◆ Extracted data entries ◆
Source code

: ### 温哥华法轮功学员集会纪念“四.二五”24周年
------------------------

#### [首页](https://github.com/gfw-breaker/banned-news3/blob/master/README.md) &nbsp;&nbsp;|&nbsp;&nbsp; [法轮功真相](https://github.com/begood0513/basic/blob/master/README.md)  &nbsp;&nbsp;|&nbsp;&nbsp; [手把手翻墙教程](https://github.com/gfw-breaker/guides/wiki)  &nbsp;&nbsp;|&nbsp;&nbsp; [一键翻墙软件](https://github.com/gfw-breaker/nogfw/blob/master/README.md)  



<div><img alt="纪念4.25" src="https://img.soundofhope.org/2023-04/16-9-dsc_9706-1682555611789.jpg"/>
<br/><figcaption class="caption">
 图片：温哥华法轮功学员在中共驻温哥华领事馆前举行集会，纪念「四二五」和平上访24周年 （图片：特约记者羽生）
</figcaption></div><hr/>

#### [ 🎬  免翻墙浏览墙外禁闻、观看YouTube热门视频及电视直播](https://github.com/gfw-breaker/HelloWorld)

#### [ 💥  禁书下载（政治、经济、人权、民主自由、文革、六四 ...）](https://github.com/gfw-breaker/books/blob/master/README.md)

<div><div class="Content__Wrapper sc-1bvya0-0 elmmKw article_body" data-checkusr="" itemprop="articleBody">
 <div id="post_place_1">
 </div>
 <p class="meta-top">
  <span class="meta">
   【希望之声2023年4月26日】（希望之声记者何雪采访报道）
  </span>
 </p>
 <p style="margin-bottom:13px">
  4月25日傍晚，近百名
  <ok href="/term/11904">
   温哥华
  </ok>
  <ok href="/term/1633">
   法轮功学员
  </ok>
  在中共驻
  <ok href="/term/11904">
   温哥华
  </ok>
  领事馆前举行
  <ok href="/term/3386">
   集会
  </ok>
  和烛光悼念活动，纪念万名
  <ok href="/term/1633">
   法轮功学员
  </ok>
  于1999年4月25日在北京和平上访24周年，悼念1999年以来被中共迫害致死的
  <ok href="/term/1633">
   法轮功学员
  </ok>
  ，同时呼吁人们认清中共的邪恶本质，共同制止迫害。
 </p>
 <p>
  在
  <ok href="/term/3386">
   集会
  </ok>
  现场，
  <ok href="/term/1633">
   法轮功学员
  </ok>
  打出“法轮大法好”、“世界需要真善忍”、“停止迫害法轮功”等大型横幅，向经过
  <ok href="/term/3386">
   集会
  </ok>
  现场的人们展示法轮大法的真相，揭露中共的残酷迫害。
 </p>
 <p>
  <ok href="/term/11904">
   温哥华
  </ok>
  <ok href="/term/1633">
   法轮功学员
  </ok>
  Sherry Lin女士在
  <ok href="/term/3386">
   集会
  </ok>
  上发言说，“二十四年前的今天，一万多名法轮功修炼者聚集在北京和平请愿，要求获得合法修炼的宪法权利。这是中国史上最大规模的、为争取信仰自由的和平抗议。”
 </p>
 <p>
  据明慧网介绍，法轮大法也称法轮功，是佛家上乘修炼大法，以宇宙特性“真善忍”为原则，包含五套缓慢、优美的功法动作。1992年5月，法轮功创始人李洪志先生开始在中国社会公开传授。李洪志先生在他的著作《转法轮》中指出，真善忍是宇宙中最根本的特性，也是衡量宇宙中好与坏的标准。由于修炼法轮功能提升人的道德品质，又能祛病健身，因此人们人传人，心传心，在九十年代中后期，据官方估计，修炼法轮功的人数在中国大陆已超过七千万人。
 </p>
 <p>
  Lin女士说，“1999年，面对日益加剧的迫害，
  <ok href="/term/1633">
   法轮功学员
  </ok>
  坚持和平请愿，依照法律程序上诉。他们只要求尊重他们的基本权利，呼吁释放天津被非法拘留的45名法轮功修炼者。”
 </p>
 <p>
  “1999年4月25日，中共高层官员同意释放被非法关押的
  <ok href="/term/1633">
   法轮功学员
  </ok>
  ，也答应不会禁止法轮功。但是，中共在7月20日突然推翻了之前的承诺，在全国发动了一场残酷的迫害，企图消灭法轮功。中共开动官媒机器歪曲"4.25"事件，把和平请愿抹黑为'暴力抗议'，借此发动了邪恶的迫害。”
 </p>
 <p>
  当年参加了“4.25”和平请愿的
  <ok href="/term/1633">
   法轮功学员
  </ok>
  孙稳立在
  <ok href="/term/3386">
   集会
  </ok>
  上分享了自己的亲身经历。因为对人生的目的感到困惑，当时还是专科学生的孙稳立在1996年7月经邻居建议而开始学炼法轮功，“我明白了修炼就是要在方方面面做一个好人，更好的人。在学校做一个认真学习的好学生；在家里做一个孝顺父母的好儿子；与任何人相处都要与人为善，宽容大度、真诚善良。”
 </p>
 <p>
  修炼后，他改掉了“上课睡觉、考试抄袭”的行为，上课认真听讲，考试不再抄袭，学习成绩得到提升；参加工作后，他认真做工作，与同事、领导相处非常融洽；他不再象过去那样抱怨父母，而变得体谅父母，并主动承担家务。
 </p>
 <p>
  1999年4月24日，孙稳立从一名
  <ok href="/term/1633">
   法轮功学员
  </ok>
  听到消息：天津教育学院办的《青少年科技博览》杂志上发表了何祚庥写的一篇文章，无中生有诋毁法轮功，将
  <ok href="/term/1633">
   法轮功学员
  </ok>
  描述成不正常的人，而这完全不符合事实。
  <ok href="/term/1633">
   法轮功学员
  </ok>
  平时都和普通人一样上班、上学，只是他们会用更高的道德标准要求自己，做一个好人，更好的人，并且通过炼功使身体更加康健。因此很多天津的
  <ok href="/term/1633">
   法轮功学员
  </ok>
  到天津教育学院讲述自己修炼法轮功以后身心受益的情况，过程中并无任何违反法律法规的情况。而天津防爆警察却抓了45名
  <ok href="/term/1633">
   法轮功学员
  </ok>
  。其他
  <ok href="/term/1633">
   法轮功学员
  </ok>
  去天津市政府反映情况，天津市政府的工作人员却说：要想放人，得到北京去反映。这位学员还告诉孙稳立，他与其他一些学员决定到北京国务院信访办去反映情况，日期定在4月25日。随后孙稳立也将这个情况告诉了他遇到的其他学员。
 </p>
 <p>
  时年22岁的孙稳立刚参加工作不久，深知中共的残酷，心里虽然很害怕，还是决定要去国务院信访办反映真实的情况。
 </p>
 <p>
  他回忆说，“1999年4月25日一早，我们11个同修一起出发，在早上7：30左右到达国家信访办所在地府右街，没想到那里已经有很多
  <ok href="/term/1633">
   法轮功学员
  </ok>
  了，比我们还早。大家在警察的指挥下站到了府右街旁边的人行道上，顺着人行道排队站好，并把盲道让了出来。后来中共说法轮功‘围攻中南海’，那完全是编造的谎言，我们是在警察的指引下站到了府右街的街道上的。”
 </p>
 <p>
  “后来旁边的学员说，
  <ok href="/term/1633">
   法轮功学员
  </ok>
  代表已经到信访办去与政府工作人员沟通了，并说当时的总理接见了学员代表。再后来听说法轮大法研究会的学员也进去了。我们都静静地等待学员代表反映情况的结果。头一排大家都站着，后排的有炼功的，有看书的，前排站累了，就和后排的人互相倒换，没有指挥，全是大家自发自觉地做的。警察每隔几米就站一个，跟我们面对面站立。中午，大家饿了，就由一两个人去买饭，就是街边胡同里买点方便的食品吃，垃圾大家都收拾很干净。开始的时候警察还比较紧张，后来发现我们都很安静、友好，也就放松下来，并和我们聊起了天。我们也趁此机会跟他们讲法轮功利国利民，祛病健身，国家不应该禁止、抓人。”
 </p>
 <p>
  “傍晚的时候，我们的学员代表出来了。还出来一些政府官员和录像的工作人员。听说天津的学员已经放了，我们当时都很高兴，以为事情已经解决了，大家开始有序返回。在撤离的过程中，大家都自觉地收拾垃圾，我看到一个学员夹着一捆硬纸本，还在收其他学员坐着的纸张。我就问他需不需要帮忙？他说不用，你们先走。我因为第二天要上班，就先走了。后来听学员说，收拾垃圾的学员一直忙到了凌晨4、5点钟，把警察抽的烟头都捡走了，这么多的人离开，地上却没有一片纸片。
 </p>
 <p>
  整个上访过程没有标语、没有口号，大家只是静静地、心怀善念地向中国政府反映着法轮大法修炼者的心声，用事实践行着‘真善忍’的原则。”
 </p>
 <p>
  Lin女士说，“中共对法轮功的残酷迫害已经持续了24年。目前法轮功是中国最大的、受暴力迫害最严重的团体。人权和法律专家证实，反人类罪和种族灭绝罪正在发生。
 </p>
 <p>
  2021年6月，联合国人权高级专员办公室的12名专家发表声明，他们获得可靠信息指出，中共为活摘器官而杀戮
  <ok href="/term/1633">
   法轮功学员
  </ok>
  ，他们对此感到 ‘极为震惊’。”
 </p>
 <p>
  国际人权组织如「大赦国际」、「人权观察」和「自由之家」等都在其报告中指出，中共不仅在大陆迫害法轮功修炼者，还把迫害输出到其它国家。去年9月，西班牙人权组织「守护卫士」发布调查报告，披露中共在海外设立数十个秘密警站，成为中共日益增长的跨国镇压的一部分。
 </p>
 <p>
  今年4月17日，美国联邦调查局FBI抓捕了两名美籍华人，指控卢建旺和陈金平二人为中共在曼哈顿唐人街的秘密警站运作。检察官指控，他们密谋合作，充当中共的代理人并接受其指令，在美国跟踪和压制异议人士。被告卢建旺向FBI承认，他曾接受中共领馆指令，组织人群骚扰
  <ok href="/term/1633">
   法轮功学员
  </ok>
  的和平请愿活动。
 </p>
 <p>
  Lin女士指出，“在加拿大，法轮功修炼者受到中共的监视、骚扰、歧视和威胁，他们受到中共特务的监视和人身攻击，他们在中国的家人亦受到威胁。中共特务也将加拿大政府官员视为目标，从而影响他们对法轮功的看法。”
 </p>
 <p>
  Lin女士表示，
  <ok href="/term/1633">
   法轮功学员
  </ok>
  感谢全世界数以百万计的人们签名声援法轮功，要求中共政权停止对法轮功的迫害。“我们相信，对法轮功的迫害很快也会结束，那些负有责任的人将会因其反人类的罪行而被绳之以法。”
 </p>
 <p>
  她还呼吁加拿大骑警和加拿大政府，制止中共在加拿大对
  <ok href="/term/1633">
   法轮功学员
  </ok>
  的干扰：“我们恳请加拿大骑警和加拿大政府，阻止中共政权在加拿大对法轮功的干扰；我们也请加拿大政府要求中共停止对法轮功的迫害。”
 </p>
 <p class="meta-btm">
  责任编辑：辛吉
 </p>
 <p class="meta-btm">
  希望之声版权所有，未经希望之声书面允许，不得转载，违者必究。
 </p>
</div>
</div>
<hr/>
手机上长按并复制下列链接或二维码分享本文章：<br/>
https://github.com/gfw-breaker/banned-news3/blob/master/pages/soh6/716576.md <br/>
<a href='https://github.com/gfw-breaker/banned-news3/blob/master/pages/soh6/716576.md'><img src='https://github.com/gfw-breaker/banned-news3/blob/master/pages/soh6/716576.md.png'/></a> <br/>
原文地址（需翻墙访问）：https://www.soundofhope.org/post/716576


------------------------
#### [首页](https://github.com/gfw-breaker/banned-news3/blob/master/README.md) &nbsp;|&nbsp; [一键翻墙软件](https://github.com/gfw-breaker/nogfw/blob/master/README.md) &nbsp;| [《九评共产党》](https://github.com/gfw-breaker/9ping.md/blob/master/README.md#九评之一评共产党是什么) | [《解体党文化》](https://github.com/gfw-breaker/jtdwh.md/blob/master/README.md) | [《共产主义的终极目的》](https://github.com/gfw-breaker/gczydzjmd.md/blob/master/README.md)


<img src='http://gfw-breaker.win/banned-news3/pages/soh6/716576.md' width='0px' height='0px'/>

◆ ASSIGNMENT ◆
Reproduce each line of the data containing the word "class".

◆ RESPONSE BELOW ◆
<br/><figcaption class="caption">
<div><div class="Content__Wrapper sc-1bvya0-0 elmmKw article_body" data-checkusr="" itemprop="articleBody">
 <p class="meta-top">
  <span class="meta">
 <p class="meta-btm">
 <p class="meta-btm">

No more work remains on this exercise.